El niño que vendió su alma al diablo, el más reciente libro del poeta Aleqs Garrigóz, inclina su atención en la figura de la maldad como motivo literario. Pone de nuevo sobre la mesa la raíz de la literatura contemporánea: el hecho de negarse a seguir un camino útil a la sociedad capitalista. Rebeldía o lucha por labrarse una conciencia al margen de la sociedad, la labor del poeta a partir del romanticismo es el reconocimiento de que el caos, la noche y la destrucción, son principios fundamentales de todas las cosas. Pensar en el mal es enfrentarse a la posibilidad de la elección. Sólo basta regresar a los orígenes bíblicos para constatar que en la rebeldía satánica se halla nuestro drama cotidiano: servir a otros o servirnos a nosotros mismos.
Vender el alma diablo, en la obra, es mirarse en el espejo y dejar ahí “el asombro del que era capaz, mientras me peinaba el cabello con una cruel partidura del lado del corazón”. Roto el cuerpo, con una prosa sencilla y por ratos sensiblera, esta nueva versión luciferina se reconoce en la finitud por excelencia: la muerte que nos arroja al mundo llorando para acabar llorando en el día último de la vida -como dice una canción de José Alfredo Jiménez-. El mal entonces es todo lo que sucede a partir del reconocimiento individual que quiere salirse de su propio cauce, porque que se sabe diferente, separado del tiempo mítico. La vida, ahí, en ese distanciamiento, “es un viento tan fuerte/ que llega para rompernos los huesos”, pues ¿quién no siente un desgarramiento primordial cuando se sabe alejado de los otros?, ¿quién no siente que sus huesos se quiebran ante esa rebeldía, ante ese aniquilamiento que significa un despertar pleno de conciencia?
Octavio Paz dice que en toda la poesía occidental hay dos términos absolutos: la soledad y la comunión.
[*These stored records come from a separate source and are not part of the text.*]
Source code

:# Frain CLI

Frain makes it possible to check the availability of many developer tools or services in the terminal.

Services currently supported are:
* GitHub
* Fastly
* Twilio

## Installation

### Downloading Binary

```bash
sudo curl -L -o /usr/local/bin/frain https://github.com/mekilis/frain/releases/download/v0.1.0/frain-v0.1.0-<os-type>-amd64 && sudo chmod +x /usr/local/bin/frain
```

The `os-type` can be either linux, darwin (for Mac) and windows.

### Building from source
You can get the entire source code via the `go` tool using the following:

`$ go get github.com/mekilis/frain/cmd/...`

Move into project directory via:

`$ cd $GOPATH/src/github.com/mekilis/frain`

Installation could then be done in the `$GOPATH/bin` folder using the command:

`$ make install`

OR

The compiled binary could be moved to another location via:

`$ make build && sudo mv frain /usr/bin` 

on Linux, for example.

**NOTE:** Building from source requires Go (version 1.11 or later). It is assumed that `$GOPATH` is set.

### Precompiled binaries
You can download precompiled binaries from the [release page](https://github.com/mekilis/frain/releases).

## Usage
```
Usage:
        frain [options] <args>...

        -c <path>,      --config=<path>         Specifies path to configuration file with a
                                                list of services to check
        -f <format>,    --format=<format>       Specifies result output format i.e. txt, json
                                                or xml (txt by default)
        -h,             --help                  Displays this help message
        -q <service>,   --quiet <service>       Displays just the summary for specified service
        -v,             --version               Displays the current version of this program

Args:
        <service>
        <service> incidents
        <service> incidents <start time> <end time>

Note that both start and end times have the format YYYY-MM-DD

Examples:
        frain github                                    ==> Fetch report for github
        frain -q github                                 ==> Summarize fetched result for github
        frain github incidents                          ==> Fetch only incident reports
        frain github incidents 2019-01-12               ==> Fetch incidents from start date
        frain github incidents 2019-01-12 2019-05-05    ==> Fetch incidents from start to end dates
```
El segundo está fundado en la confianza, en la inocencia de quien mira al mundo con ojos encantados y se sabe partícipe del todo. El primero nace de una profunda desconfianza, de un enfrentamiento acaso involuntario donde “el sol se ha nublado”. No estoy seguro si El niño que vendió su alma al diablo recorre ese camino a profundidad, si su aliento prosódico ha mirado al espejo con el rigor suficiente para desconfiar del mundo, para no servir siquiera a las palabras escritas a manera de diario personal, si las fechas que signan los poemas, iniciados el 18 de diciembre del 2010 y finalizados el 24 de enero del 2011, son guiños o indicaciones involuntarias para rastrear el combate entre el hombre nostálgico y el niño que vivió la pérdida de su inocencia. La inocencia en este libro no deja de serlo del todo, pues el poeta no mira enteramente su rostro luciferino en el espejo; aunque diga “No habrá aplausos al final del recital”, afirma por negación su esperanza última: regresar a la fuente, volverse uno con el misterio, confundirse con el todo en la noche de los tiempos. Esa esperanza acaso diga mucho. Es decir: acaso nombra los lazos poéticos de Garrigóz no como un poeta de nuestro tiempo, sino como un hombre de otras latitudes que, como todo viajero, halla y no halla su hogar en el mundo.